We have public and private VIFS, public VIFS enable you to talk with the service in the AWS layer like SQS. Private VIFS enable you to talk with your VPC.

Question 9

My org as a public service endpoint near us-east-1 and a public VIF in the us-east-1 region, I want to access SQS and S3 in as-south-1, what do I need to do to access these services through my existing direct connect?

Answer 9

Nothing, you will be able to use your existing direct connect and public VIF, traffic will flow to AWS and then over the private AWS network.

Question 10

One or my regulatory policies require that all data in transit is encrypted, I am using direct connect and a public VIF to access data in s3, am I meeting the regulation requirement?

Answer 10

Yes as the traffic is to s3 is encrypted at the sockets level using TLS, but if the traffic was to a private VIF, them no as the traffic is not encrypted.

Question 11

One or my regulatory policies require that all data in transit is encrypted, I am using direct connect and a private VIF to access data in my VPC, am I meeting the regulation requirement?

Answer 11

No, dat over direct connect is not encrypted, you would need to ensure that the service you connect to in your VPC is encrypting the dat in transit, if not then you have to find a way to encrypt it.

Question 12

Can I use a Public VIF to access the internet form on-prem?

Answer 12

No, they only allow access to the public-facing services on the AWS network.

Question 13

I am creating a private VIF in us-east-1 and want to connect it to a VPC us-west1, what options do I have?

Answer 13

You can not connect a private VIF in one region to a VPC in another region.

Question 14

I have a requirement that all traffic that is in transit is encrypted, should I be concerned for DirectConnect and how can I fix it if needed?

Answer 14

Yes, DirectConetc is not encrypted, but you can use the AWS VPN over DirectConnetc.
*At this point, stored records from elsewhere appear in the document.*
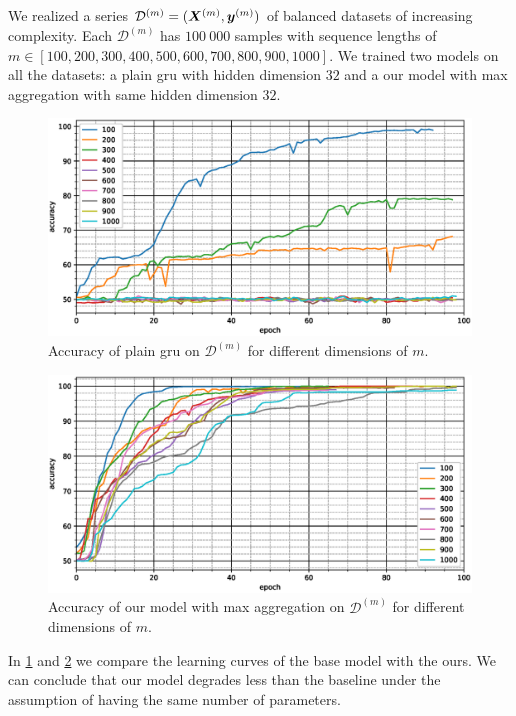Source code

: We realized a series
$\mathcal{D}^{(m)}=(\bm{X}^{(m)},\bm{y}^{(m)})$ of balanced
datasets of increasing complexity. Each $\mathcal{D}^{(m)}$ has $100\ 000$
samples with 
sequence lengths of $m\in
[100,200,300,400,500,600,700,800,900,1000]$. We trained two models on
all the datasets: a plain \ac{gru} with hidden dimension $32$ and a
our model with max aggregation with same hidden dimension $32$. 

\begin{figure}
  \centering
  \includegraphics[width=\floatwidth]{imgMax/accuracy-base.eps}
  \caption{Accuracy of plain \ac{gru} on $\mathcal{D}^{(m)}$ for different dimensions of $m$.}
  \label{fig:testAccBase}
\end{figure}

\begin{figure}
  \centering
  \includegraphics[width=\floatwidth]{imgMax/accuracy-max.eps}
  \caption{Accuracy of our model with max aggregation on $\mathcal{D}^{(m)}$ for different dimensions of $m$.}
  \label{fig:testAccMax}
\end{figure}

In \cref{fig:testAccBase} and \cref{fig:testAccMax} we compare
the learning curves of the base model with the ours. We can conclude
that our model degrades less than the baseline under the assumption of
having the same number of parameters.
This is done by creating a public VIF as this connects you with the AWS Public Zone (Network), the AWS VPN has its IP’s in this zone so you can then establish a VPN connection.

Question 15

I need to create an encrypted connection for all my traffic over DirectConnetc, how cna this be done using AWS service only?

Answer 15

You create a public VIF to access the AWS Public Zone where the public IP#s for the AWS VPN service exists, you then establish a VPN connection using AWS VPN service.

Question 16

What is a private VIF?

Answer 16

It enables you to access one VPC in a single region.

Question 17

How cna I connect to my VPC?

Answer 17

You can use a single private VIF.

Question 18

Are private VIFs one to one connection with the VPC?

Answer 18

Yes, you can only connect to a single VPC.

Question 19

What is the DirectConnect GW?

Answer 19

It is a global resource that enables you to connect a DirectConnect on-prem private VLAN to the DirectConnect GW, you can then connect the DirectConnect GW to any VPC in a region with a VPG.

Question 20

I have 5 VPC’s in the seperate region and I would like to connect all 5 VPC using my single DurectConetc, can I just create 5 VIF’s to the single DirectConect? If not possible what options do I have?

Answer 20

No, VIFs are a one to one relationship, they only connect a single on-prem VLAN with a VPC. A better option is to use the DirectConnect GW, this enables you to connect an on-prem V

Question 21

Is DirectConnect GW transitive?

Answer 21

No, you can not have traffic flow over the DirectConect GW to a VPC and then onto another VPC.

Question 22

How many VPCs can you connect to the DirectConnect GW?

Answer 22

10, you then have to create another DirectConenct GW.

Question 23

What is a good backup for direct connect?

Answer 23

An AWS VPN.

Question 24

What is VGW?

Answer 24

It is a virtual private gateway used as part fo direct connect, you can think of it as a logical distributed router sitting on the edge of your VPC. It cna terminate both IPSEC VPN and DirectConnect.

Question 25

I have VGW, what cna I terminate with it?

Answer 25

Both IPSEC VPN and DirectConentc.

Question 26

Is DirectConect redundant?

Answer 26

Yes, there is a multipal connection to the DirectConetc location and two routers providing the uplink to your routers.

Question 27

What advantages has direct connect over VPN?

Answer 27

DirectConenct transits over private infrastructure, latency is lowe and consistency is better, you also gte an SLA on service.

Question 28

What are the DirectConetc connection points called?

Answer 28

DX Locations

Question 29

In a DX Location, what do you need to establish a connection?

Answer 29

You need a router that will be cross-connected. The souter has to have
- SingleMode Fiber
-

Question 30

What do you need from AWS to establish a DirectConnect cross-connect?

Answer 30

You need the letter of authorisation. (LOA)

Question 31

I need to establish a DirectConnect that can be used to access S3 and DynamoDB form on-prem, how is this done?

Answer 31

We create a

Question 32

Can I use a private VIF to access resources in other regions?

Answer 32

Yes, 100%, you used to not be able and were tied to a single region but this is not the case any more.

Question 33

If you want to connect a VPN to on-prem over a DirectConnect, how can we set this up?

Answer 33

Create a VLAN to use on our DX Location router.
Create a PrivateVIF
Connect PrivateVIF to VPNGW

Question 34

When should I choose DirectConnect over VPN? Why?

Answer 34

When you need better throughput and latency. Because the VPN connection is over the internet and each packet sent is over multiple hops and because of ot contention and other factors packet consistency is not as good as DirectConenct.

Question 35

What speeds can you have for DirectConect?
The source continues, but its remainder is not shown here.